How many lines of these entries hold the string "uoip"? Reply with the number alone.

○ ○ ○ ○ ○ ○ ○

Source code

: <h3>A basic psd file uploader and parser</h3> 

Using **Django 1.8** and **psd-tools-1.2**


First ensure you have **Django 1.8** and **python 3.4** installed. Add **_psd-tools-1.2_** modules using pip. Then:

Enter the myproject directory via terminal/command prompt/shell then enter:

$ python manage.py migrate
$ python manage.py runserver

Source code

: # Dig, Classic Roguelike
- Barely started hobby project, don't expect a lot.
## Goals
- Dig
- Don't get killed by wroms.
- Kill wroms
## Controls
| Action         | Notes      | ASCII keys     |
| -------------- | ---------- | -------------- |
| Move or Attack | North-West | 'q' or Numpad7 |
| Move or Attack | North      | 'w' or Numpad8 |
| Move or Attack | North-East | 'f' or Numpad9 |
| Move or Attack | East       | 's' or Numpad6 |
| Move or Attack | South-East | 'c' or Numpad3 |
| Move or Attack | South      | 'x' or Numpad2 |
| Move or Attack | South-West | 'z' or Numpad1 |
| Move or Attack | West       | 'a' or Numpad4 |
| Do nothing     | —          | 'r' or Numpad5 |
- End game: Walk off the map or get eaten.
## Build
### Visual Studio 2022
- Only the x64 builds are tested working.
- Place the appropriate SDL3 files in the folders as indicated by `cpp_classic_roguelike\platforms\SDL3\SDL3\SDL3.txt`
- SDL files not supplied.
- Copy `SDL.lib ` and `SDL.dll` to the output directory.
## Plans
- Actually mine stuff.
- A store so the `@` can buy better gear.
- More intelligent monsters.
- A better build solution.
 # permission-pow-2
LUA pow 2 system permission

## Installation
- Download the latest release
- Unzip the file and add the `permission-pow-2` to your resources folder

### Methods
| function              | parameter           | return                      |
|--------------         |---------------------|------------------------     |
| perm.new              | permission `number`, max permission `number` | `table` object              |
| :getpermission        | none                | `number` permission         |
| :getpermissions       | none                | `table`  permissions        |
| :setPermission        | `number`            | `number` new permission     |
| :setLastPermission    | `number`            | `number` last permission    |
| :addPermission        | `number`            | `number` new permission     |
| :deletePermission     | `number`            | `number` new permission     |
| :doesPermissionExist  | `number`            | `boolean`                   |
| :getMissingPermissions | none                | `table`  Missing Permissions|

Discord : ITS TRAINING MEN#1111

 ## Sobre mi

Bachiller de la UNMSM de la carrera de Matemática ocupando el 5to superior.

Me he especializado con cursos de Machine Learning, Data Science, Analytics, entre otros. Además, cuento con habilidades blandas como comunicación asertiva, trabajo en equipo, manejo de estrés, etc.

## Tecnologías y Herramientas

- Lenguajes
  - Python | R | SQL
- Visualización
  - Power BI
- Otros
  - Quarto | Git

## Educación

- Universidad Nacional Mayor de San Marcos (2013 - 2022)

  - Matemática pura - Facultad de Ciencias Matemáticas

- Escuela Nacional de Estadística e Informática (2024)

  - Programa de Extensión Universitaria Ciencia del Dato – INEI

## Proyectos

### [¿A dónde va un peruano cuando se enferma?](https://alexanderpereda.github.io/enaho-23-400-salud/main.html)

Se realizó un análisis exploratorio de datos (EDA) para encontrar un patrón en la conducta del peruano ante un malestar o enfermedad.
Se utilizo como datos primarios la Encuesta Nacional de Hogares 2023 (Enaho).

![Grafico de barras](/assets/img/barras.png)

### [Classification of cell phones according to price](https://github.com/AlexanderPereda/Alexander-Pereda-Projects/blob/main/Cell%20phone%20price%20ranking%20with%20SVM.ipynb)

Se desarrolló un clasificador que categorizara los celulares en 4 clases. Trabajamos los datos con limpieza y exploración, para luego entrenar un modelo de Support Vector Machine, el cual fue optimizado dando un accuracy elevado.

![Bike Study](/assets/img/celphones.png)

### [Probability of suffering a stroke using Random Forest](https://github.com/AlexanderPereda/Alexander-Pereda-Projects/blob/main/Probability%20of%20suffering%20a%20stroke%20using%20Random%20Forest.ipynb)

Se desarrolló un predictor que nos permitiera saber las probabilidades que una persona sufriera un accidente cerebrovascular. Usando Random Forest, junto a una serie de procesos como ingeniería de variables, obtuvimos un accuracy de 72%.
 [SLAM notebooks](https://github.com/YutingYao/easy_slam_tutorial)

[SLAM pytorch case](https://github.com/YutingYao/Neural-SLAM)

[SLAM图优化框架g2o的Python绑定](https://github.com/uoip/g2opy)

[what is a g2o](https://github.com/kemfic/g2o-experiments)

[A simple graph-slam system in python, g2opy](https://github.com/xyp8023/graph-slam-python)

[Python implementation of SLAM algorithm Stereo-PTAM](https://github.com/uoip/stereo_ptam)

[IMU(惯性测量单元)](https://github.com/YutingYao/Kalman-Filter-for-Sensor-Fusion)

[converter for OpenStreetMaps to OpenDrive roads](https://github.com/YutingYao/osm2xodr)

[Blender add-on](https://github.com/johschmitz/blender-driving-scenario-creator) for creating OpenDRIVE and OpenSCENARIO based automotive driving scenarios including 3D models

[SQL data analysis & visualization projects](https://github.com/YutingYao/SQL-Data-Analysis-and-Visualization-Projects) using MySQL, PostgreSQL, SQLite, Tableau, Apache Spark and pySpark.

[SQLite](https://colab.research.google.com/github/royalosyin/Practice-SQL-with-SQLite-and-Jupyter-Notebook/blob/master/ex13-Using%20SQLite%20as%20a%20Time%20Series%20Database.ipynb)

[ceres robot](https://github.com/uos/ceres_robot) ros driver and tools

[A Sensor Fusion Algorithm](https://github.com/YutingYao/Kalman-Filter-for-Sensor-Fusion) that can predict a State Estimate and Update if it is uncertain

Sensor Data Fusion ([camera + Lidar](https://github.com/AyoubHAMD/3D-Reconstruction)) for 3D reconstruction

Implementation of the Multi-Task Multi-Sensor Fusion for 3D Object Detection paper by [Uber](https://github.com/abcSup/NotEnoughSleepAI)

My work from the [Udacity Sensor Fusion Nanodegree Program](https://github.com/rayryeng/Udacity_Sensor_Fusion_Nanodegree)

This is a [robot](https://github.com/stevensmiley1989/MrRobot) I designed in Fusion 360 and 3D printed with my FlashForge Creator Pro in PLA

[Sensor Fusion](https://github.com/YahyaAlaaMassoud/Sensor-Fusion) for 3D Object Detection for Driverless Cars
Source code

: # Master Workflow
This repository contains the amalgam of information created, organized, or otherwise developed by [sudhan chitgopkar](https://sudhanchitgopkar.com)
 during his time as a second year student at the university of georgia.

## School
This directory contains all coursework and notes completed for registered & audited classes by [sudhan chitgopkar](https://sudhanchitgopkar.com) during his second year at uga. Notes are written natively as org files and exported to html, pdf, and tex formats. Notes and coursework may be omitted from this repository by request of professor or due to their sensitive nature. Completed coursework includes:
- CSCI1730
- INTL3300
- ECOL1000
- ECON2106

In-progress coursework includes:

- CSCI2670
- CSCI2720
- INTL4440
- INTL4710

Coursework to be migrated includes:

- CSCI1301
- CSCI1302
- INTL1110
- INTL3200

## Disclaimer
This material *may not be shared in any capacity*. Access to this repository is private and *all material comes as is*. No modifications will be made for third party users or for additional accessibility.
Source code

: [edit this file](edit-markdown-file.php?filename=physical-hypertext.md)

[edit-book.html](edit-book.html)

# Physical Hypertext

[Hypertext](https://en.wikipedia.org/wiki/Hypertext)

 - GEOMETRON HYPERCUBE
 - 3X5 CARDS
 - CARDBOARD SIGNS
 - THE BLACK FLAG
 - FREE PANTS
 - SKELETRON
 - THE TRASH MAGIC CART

○ ○ ○ ○ ○ ○ ○

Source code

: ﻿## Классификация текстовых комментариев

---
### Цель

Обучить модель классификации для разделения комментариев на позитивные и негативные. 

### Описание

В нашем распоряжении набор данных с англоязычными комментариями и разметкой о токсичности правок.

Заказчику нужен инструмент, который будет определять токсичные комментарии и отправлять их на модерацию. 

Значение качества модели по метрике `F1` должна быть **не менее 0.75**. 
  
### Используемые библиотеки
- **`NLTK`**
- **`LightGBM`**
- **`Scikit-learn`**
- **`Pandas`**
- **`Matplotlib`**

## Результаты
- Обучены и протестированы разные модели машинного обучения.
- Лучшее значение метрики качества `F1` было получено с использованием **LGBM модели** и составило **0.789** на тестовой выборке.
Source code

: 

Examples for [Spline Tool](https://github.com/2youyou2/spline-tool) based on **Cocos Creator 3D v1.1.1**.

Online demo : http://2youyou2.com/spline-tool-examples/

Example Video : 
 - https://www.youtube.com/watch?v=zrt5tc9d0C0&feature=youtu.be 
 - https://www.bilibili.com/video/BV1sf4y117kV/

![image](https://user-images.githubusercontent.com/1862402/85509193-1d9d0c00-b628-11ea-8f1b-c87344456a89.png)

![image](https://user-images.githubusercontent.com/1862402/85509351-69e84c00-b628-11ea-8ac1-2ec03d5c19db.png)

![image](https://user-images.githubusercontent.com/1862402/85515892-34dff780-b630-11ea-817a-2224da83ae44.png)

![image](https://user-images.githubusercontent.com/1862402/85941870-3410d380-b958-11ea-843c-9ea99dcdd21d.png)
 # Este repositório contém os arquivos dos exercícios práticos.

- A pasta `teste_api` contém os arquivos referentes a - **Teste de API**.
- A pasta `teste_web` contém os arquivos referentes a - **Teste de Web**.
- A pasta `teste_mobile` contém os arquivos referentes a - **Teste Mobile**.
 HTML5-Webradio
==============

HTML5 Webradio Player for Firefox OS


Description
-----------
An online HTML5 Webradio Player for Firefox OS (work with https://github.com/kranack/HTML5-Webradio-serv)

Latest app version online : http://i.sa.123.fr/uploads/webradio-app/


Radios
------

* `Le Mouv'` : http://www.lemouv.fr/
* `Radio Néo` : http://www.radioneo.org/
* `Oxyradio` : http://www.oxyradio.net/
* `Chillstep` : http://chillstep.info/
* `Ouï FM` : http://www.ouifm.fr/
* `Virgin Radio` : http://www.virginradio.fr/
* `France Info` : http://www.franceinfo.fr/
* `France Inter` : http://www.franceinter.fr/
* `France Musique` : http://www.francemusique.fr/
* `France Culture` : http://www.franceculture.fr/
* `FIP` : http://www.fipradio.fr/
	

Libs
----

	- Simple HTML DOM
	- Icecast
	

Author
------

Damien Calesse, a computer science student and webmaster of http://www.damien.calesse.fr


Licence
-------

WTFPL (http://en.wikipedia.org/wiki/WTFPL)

○ ○ ○ ○ ○ ○ ○

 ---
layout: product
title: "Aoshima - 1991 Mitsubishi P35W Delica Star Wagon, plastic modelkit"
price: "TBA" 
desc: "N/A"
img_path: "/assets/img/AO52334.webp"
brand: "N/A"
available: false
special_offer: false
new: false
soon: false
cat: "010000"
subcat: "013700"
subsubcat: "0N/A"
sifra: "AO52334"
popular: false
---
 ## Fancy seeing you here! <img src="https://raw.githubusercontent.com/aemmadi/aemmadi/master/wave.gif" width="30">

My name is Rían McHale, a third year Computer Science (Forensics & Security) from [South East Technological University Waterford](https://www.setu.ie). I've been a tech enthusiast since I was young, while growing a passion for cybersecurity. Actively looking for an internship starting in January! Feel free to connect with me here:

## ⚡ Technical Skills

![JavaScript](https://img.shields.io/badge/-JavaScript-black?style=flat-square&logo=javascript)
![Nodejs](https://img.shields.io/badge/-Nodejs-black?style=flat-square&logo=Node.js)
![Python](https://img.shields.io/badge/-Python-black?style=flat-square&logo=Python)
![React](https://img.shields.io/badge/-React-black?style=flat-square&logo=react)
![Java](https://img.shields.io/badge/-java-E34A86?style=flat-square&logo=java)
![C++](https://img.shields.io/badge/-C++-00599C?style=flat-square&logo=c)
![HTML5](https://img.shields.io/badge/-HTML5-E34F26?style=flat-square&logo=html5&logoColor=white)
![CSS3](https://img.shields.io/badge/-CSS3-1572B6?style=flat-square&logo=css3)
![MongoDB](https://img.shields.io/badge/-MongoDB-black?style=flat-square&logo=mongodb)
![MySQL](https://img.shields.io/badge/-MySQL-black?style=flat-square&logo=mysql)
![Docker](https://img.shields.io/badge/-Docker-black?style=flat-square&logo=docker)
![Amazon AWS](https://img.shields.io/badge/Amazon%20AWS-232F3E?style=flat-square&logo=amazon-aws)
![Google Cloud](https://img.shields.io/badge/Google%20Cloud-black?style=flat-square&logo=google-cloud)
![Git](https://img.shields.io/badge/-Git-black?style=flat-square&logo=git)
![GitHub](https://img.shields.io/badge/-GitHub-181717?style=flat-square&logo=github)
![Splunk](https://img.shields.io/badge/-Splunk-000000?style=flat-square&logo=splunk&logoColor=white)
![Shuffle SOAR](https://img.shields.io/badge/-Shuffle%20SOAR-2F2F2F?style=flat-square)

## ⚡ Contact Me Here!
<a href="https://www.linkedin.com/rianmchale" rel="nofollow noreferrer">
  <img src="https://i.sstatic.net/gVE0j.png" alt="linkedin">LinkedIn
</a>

○ ○ ○ ○ ○ ○ ○

## TASK RESPONSE:
2